### Task directions:
Copy out the entries below exactly as they stand, but only from the line containing "1. Start rolling" through the line containing "Current most likely".

### Given records:

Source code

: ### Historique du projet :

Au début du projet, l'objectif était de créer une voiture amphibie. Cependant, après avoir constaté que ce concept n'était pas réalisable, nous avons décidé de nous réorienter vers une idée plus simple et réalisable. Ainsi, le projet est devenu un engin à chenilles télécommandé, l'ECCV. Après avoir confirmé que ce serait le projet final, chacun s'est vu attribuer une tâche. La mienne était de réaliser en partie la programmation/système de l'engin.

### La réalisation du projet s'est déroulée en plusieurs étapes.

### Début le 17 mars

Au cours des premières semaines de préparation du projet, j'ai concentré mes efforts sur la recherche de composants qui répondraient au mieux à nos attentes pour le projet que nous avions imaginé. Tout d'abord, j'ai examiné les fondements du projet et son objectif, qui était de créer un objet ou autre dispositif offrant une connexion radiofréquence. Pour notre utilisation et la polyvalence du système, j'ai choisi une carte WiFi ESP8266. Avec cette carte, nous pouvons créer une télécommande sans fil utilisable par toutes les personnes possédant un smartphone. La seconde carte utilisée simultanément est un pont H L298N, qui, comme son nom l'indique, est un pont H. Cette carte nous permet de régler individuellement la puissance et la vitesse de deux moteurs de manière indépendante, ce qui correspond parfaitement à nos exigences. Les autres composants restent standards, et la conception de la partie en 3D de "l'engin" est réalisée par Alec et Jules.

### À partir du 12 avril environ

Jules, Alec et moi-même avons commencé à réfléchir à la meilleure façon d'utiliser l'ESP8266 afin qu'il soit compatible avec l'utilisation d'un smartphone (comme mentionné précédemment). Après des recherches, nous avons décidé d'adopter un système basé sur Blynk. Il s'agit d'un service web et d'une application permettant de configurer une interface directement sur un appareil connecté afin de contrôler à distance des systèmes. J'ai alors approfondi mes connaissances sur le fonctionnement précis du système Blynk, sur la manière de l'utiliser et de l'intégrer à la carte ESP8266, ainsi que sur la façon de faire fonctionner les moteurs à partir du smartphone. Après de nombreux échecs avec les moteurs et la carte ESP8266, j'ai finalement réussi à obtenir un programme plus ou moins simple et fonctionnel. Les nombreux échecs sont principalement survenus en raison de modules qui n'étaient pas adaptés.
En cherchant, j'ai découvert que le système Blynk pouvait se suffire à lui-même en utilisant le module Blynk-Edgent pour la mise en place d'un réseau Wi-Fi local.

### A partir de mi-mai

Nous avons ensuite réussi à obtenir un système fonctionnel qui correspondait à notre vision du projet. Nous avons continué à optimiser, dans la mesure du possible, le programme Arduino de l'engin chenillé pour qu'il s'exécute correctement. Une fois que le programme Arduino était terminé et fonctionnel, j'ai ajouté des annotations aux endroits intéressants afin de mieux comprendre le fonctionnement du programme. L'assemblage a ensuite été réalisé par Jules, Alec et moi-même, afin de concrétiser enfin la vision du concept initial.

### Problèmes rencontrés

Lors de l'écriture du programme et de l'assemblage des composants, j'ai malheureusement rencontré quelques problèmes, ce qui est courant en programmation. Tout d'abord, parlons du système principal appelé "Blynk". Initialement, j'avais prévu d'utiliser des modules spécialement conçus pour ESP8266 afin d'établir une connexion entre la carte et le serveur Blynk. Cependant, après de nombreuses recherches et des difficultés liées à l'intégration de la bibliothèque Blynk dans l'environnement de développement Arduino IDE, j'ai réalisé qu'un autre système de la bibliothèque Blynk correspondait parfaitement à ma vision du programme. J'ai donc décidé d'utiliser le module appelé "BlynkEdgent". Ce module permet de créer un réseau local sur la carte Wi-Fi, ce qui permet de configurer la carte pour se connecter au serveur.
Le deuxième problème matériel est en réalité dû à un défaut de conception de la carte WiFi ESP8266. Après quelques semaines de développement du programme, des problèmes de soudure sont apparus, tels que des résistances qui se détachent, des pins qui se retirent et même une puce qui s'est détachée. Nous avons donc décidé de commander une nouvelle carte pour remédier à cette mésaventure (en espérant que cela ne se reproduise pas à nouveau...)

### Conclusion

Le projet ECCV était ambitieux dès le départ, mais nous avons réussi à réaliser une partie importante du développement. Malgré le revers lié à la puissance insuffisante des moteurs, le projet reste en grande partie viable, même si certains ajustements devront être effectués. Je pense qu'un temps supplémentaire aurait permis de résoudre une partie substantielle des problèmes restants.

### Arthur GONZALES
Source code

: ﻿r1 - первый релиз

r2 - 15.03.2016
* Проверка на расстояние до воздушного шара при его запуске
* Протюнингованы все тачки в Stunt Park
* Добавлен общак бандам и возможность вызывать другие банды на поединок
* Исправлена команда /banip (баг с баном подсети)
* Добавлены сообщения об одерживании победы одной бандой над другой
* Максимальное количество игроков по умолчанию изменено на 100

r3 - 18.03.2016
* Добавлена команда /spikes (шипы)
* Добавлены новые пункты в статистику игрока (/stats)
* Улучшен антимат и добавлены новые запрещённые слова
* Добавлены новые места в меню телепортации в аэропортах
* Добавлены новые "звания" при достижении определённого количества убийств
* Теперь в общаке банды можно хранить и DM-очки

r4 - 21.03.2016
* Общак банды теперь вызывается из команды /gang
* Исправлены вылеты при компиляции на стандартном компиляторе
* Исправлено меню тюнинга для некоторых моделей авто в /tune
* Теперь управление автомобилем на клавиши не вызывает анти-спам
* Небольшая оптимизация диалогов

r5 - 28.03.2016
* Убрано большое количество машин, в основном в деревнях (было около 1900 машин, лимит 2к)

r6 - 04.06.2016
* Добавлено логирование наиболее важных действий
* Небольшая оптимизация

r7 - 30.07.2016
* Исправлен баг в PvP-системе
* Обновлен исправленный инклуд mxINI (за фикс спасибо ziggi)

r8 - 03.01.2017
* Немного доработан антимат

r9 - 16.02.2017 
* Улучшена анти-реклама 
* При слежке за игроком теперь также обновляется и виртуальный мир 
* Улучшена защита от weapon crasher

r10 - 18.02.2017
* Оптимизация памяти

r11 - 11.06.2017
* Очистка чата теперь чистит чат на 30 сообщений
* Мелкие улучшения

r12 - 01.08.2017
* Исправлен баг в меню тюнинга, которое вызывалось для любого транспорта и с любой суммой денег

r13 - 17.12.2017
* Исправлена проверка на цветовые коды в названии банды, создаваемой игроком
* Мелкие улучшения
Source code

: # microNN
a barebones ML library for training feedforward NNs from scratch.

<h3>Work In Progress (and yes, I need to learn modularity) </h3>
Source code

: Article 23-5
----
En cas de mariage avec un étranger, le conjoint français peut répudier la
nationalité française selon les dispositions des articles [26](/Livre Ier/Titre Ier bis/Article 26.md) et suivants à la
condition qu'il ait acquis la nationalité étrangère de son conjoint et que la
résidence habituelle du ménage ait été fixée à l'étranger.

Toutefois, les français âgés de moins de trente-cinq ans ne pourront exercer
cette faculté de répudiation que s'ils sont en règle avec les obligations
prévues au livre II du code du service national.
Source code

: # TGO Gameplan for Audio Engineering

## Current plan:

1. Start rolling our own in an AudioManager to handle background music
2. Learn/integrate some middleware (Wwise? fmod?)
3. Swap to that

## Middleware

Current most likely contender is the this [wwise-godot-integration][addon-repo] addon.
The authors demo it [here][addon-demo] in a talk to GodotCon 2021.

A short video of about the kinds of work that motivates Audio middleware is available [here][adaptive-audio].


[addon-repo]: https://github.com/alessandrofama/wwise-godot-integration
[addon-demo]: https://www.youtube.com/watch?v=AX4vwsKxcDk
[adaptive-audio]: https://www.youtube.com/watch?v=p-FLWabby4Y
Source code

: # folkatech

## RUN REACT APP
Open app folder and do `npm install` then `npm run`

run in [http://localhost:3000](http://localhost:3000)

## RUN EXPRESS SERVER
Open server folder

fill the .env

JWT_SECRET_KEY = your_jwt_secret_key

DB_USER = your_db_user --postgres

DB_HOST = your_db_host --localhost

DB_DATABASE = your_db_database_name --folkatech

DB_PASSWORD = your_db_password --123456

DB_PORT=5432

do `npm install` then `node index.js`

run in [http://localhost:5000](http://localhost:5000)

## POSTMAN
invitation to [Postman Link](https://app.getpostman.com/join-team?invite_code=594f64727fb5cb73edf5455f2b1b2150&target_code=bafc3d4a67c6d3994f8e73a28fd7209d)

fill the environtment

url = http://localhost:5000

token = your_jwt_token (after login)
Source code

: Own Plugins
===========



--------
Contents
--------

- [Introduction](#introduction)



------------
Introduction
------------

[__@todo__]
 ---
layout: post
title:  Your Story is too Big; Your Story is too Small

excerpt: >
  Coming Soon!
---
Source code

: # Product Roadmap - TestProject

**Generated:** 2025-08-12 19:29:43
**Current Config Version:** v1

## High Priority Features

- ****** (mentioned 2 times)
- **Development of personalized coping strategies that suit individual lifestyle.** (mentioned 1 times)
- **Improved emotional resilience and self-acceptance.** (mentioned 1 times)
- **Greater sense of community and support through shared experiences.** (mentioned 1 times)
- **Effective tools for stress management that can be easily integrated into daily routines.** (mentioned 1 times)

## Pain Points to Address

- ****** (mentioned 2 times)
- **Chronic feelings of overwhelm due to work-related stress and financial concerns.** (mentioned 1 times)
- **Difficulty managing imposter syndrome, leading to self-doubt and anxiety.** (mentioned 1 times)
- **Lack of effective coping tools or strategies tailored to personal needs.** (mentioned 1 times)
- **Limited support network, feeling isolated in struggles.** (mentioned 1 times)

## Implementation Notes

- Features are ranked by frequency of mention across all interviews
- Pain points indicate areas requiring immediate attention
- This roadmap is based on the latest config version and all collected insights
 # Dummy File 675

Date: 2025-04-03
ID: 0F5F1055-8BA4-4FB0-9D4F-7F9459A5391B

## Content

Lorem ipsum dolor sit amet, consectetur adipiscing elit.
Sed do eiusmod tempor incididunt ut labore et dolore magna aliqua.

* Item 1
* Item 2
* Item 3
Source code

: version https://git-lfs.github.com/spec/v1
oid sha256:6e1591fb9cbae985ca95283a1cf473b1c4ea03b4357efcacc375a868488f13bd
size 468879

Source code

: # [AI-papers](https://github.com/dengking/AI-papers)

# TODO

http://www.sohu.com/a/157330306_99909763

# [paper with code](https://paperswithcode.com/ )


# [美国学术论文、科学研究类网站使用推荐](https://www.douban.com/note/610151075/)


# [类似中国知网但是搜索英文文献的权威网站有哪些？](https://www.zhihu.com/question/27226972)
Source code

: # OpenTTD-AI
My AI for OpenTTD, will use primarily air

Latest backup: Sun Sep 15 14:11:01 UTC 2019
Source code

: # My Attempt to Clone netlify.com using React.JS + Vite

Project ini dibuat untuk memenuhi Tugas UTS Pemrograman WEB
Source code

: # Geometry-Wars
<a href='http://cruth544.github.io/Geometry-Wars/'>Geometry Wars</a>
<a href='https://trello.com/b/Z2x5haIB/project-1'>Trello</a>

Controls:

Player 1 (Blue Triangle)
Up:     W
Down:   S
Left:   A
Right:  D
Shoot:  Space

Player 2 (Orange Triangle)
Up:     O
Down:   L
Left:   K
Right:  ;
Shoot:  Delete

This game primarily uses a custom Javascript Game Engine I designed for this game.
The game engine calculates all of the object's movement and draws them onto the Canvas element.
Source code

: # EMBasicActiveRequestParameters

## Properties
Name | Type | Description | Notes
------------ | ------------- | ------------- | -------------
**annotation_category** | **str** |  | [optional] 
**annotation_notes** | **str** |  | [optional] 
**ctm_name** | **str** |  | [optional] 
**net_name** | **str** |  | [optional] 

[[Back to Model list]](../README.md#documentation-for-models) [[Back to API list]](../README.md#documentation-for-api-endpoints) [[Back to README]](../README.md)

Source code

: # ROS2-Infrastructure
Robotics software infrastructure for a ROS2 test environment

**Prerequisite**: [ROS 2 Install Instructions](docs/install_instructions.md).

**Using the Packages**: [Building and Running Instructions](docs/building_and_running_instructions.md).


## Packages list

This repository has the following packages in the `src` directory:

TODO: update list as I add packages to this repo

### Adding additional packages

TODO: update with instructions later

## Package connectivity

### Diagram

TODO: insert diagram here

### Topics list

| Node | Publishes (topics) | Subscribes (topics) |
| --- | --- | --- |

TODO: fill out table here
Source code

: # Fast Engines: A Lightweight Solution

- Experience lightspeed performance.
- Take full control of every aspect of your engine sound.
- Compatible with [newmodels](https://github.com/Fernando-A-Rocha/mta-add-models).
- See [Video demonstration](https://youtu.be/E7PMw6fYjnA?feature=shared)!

### Problem solution:
1. Start rolling our own in an AudioManager to handle background music
2. Learn/integrate some middleware (Wwise? fmod?)
3. Swap to that

## Middleware

Current most likely contender is the this [wwise-godot-integration][addon-repo] addon.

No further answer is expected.